Every once in a blue moon, I write a blog post. I guess tonight is a blue moon. I’m writing in response to the Creation Theatre The Duchess of Malfi, a live theatre production hosted on Zoom, directed by Laura Wright and Natasha Rickman. Enterprising companies such as Creation Theatre have produced online shows during the last year but this was the first one I’ve managed to see. It was an interesting experience, so I wanted to write down a few thoughts. I think it’s important, where possible to create some kind of a record of productions of early modern plays, so this is my attempt to contribute to that broader project. I don’t really have time to do much more than hastily write up some barely legible notes I made during the production, but hopefully they’ll prove better than nothing. If you’d like to chip in with thoughts please do get in touch (perhaps use the comment feature below) as I’d be interested to chat further.

Light

The Duchess of Malfi is often read as a chiaroscuro tragedy that works best by candlelight (the play is perhaps best associated with the Blackfriars playhouse, although the title page of the first quarto tells us it was also played at the Globe). The waiting room into which we entered before this Zoom production began, playfully advised us that to best enjoy the show we should turn off our lights and light a candle. But the show itself subverted these expectations. This was a surprisingly, and pleasingly colourful production in which almost every scene was filtered through a coloured background. Below, for example, you can a scene in which the Duchess (Annabelle Terry), the Cardinal (Giles Stoakley) and Ferdinand (Dharmesh Patel) appear in a light yellow hue.

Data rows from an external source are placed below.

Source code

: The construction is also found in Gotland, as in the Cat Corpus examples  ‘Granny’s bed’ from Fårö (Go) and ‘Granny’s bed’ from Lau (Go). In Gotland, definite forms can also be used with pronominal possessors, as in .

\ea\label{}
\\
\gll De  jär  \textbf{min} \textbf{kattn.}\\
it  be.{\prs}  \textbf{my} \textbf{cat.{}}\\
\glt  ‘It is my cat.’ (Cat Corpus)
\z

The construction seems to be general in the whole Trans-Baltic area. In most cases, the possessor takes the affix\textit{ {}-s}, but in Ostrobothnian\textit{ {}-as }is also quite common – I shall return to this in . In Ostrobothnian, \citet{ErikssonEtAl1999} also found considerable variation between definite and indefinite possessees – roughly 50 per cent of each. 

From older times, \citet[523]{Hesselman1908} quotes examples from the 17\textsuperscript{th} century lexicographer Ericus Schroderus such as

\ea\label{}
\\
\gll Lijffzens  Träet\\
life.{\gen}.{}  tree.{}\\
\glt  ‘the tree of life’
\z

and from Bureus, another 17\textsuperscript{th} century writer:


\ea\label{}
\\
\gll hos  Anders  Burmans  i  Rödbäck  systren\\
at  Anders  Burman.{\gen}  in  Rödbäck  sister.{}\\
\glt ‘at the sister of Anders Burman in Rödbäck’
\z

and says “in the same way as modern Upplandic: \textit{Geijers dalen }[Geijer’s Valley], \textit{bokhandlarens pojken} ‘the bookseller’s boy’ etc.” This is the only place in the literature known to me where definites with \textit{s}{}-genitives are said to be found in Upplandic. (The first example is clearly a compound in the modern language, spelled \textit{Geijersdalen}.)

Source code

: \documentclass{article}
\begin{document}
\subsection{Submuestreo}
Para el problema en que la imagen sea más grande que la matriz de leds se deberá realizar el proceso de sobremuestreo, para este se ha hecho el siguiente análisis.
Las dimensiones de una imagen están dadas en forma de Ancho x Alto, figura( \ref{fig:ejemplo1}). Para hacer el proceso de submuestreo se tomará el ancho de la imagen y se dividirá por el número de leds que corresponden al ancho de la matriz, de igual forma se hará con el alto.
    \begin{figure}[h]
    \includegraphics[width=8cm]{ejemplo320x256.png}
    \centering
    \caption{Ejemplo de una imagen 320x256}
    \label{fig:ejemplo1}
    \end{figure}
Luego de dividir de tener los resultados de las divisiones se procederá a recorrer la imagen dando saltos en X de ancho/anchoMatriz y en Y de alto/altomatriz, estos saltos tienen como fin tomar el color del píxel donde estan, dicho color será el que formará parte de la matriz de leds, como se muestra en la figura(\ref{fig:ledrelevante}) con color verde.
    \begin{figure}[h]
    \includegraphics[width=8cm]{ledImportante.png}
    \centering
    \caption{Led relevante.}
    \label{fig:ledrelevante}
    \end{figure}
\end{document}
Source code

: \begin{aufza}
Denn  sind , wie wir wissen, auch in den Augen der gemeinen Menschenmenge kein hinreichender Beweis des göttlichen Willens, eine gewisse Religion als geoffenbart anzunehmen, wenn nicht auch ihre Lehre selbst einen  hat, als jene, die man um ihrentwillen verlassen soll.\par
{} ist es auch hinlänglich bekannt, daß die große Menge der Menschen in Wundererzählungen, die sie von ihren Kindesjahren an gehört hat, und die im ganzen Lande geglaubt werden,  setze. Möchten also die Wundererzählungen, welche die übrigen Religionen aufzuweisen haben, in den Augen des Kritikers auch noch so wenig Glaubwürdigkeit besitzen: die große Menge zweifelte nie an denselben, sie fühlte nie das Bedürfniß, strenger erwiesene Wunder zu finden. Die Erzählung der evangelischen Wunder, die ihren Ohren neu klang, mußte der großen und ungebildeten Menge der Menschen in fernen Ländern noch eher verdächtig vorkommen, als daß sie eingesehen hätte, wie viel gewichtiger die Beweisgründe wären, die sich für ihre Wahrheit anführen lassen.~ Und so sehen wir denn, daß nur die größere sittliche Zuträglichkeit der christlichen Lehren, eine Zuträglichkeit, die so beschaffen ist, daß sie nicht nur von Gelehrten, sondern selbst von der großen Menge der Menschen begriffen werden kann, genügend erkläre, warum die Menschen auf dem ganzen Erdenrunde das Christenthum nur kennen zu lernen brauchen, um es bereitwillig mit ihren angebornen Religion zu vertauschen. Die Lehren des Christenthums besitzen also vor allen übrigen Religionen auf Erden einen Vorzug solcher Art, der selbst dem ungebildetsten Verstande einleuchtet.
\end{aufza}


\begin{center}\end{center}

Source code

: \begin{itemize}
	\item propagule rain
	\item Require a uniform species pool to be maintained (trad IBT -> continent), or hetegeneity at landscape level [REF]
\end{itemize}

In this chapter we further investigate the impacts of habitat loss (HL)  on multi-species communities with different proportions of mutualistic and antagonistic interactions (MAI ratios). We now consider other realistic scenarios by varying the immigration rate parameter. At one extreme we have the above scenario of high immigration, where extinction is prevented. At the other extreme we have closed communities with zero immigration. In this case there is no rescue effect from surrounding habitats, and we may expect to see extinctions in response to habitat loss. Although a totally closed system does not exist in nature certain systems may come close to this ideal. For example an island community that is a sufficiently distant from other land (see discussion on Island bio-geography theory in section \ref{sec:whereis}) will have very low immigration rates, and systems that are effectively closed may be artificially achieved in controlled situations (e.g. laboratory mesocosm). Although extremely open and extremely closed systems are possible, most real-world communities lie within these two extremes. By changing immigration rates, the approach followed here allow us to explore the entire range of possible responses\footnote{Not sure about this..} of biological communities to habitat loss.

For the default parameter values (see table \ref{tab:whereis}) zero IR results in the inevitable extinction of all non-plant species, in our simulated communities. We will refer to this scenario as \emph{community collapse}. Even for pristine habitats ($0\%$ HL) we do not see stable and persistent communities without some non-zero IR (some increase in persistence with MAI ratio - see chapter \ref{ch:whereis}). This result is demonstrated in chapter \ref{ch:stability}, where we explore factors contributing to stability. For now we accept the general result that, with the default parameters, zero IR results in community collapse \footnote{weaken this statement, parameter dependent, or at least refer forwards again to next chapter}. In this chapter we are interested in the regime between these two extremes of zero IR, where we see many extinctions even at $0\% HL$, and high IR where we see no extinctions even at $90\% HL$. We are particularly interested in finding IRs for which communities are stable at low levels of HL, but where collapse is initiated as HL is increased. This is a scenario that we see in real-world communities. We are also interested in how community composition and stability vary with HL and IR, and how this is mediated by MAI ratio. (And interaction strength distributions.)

This approach helped to establish the production’s aesthetic, which is, in the words of the company, a ‘1970’s glam’ inspired by the kitsch Italian horror of that period. On the one hand, the aesthetic bears all the hallmarks of the transgressive ‘Jacobean’ as we have come to expect it, but the brash colours on display did, I think, stand in contrast to the darker Malfis we usually get to see (perhaps best characterized by the 2014 candlelit Sam Wanamaker Playhouse production). The brighter, bolder, brasher colours remind us that tragedy happens in multicolour too.

Ghosts

One of the most striking effects of this socially-distanced Zoom production, was the eerie sense of ghostliness it managed to create. Initially, even simple scene changes felt like a bewitching conjuror’s trick, as characters faded in and out of view. More strikingly still, characters appeared to permeate each other. In the image above, the Duchess is confronted by her two brothers. In a conventional production, they might get into her personal space, but in this production, they get into her head, literally. It is a disturbing scene (in this production arguably more disturbing than the more traditionally horrifying Act 4 death sequence, replete though it is with mental and physical torture). There is something queasily horrible about the way the Duchess was trapped on the screen unable to prevent Ferdinand’s violatory encroachment. At the same time, the Duchess floated ethereally, as if just out of reach, as if never quite in his possession.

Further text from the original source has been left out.